Below are the records; count how many of their lines contain the word "darf" and give that number only.
---- Exercise material
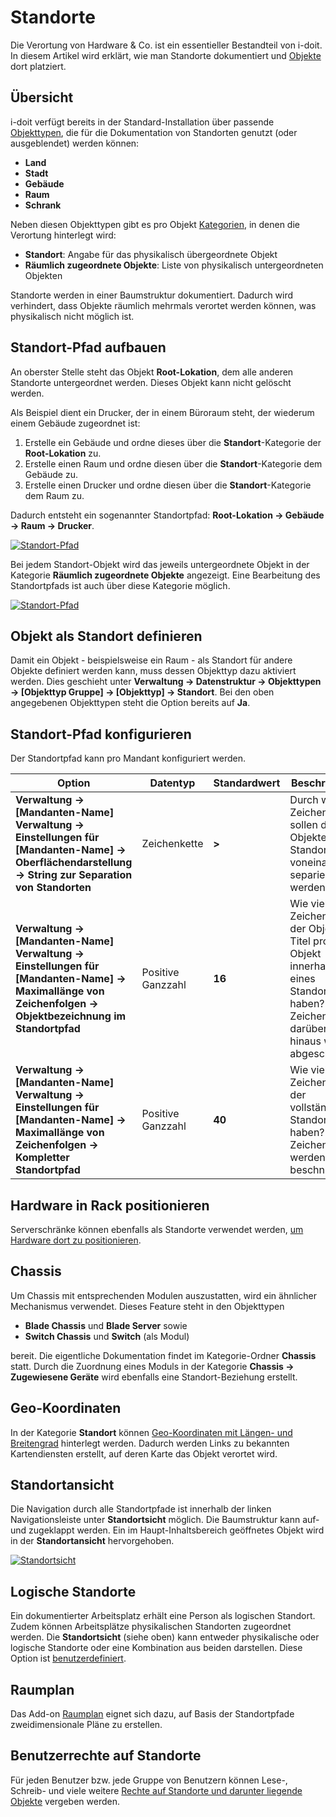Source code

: # Standorte

Die Verortung von Hardware & Co. ist ein essentieller Bestandteil von i-doit. In diesem Artikel wird erklärt, wie man Standorte dokumentiert und [Objekte](../grundlagen/struktur-it-dokumentation.md) dort platziert.

## Übersicht

i-doit verfügt bereits in der Standard-Installation über passende [Objekttypen](../grundlagen/struktur-it-dokumentation.md), die für die Dokumentation von Standorten genutzt (oder ausgeblendet) werden können:

-   **Land**
-   **Stadt**
-   **Gebäude**
-   **Raum**
-   **Schrank**

Neben diesen Objekttypen gibt es pro Objekt [Kategorien](../grundlagen/struktur-it-dokumentation.md), in denen die Verortung hinterlegt wird:

-   **Standort**: Angabe für das physikalisch übergeordnete Objekt
-   **Räumlich zugeordnete Objekte**: Liste von physikalisch untergeordneten Objekten

Standorte werden in einer Baumstruktur dokumentiert. Dadurch wird verhindert, dass Objekte räumlich mehrmals verortet werden können, was physikalisch nicht möglich ist.

## Standort-Pfad aufbauen

An oberster Stelle steht das Objekt **Root-Lokation**, dem alle anderen Standorte untergeordnet werden. Dieses Objekt kann nicht gelöscht werden.

Als Beispiel dient ein Drucker, der in einem Büroraum steht, der wiederum einem Gebäude zugeordnet ist:

1. Erstelle ein Gebäude und ordne dieses über die **Standort**-Kategorie der **Root-Lokation** zu.
2. Erstelle einen Raum und ordne diesen über die **Standort**-Kategorie dem Gebäude zu.
3. Erstelle einen Drucker und ordne diesen über die **Standort**-Kategorie dem Raum zu.

Dadurch entsteht ein sogenannter Standortpfad: **Root-Lokation → Gebäude → Raum → Drucker**.

[![Standort-Pfad](../assets/images/de/anwendungsfaelle/standorte/1-stan.png)](../assets/images/de/anwendungsfaelle/standorte/1-stan.png)

Bei jedem Standort-Objekt wird das jeweils untergeordnete Objekt in der Kategorie **Räumlich zugeordnete Objekte** angezeigt. Eine Bearbeitung des Standortpfads ist auch über diese Kategorie möglich.

[![Standort-Pfad](../assets/images/de/anwendungsfaelle/standorte/2-stan.png)](../assets/images/de/anwendungsfaelle/standorte/2-stan.png)

## Objekt als Standort definieren

Damit ein Objekt - beispielsweise ein Raum - als Standort für andere Objekte definiert werden kann, muss dessen Objekttyp dazu aktiviert werden. Dies geschieht unter **Verwaltung → Datenstruktur → Objekttypen → [Objekttyp Gruppe] → [Objekttyp] → Standort**. Bei den oben angegebenen Objekttypen steht die Option bereits auf **Ja**.

## Standort-Pfad konfigurieren

Der Standortpfad kann pro Mandant konfiguriert werden.

| Option | Datentyp | Standardwert | Beschreibung |
| --- | --- | --- | --- |
| **Verwaltung → [Mandanten-Name] Verwaltung → Einstellungen für [Mandanten-Name] → Oberflächendarstellung → String zur Separation von Standorten** | Zeichenkette | **>** | Durch welche Zeichenfolge sollen die Objekte eines Standortpfads voneinander separiert werden? |
| **Verwaltung → [Mandanten-Name] Verwaltung → Einstellungen für [Mandanten-Name] → Maximallänge von Zeichenfolgen → Objektbezeichnung im Standortpfad** | Positive Ganzzahl | **16** | Wie viele Zeichen darf der Objekt-Titel pro Objekt innerhalb eines Standortpfads haben? Zeichen darüber hinaus werden abgeschnitten. |
| **Verwaltung → [Mandanten-Name] Verwaltung → Einstellungen für [Mandanten-Name] → Maximallänge von Zeichenfolgen → Kompletter Standortpfad** | Positive Ganzzahl | **40** | Wie viele Zeichen darf der vollständige Standortpfad haben? Länge Zeichenketten werden beschnitten. |

## Hardware in Rack positionieren

Serverschränke können ebenfalls als Standorte verwendet werden, [um Hardware dort zu positionieren](../auswertungen/rack-ansicht.md).

## Chassis

Um Chassis mit entsprechenden Modulen auszustatten, wird ein ähnlicher Mechanismus verwendet. Dieses Feature steht in den Objekttypen

-   **Blade Chassis** und **Blade Server** sowie
-   **Switch Chassis** und **Switch** (als Modul)

bereit. Die eigentliche Dokumentation findet im Kategorie-Ordner **Chassis** statt. Durch die Zuordnung eines Moduls in der Kategorie **Chassis → Zugewiesene Geräte** wird ebenfalls eine Standort-Beziehung erstellt.

## Geo-Koordinaten

In der Kategorie **Standort** können [Geo-Koordinaten mit Längen- und Breitengrad](./geo-koordinaten.md) hinterlegt werden. Dadurch werden Links zu bekannten Kartendiensten erstellt, auf deren Karte das Objekt verortet wird.

## Standortansicht

Die Navigation durch alle Standortpfade ist innerhalb der linken Navigationsleiste unter **Standortsicht** möglich. Die Baumstruktur kann auf- und zugeklappt werden. Ein im Haupt-Inhaltsbereich geöffnetes Objekt wird in der **Standortansicht** hervorgehoben.

[![Standortsicht](../assets/images/de/anwendungsfaelle/standorte/3-stan.png)](../assets/images/de/anwendungsfaelle/standorte/3-stan.png)

## Logische Standorte

Ein dokumentierter Arbeitsplatz erhält eine Person als logischen Standort. Zudem können Arbeitsplätze physikalischen Standorten zugeordnet werden. Die **Standortsicht** (siehe oben) kann entweder physikalische oder logische Standorte oder eine Kombination aus beiden darstellen. Diese Option ist [benutzerdefiniert](../benutzerauthentifizierung-und-verwaltung/integrierte-authentifizierung/lokalen-benutzer-anlegen.md).

## Raumplan

Das Add-on [Raumplan](../i-doit-pro-add-ons/floorplan.md) eignet sich dazu, auf Basis der Standortpfade zweidimensionale Pläne zu erstellen.

## Benutzerrechte auf Standorte

Für jeden Benutzer bzw. jede Gruppe von Benutzern können Lese-, Schreib- und viele weitere [Rechte auf Standorte und darunter liegende Objekte](./standort-basierte-benutzerrechte.md) vergeben werden.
--------
_Written solution_:
2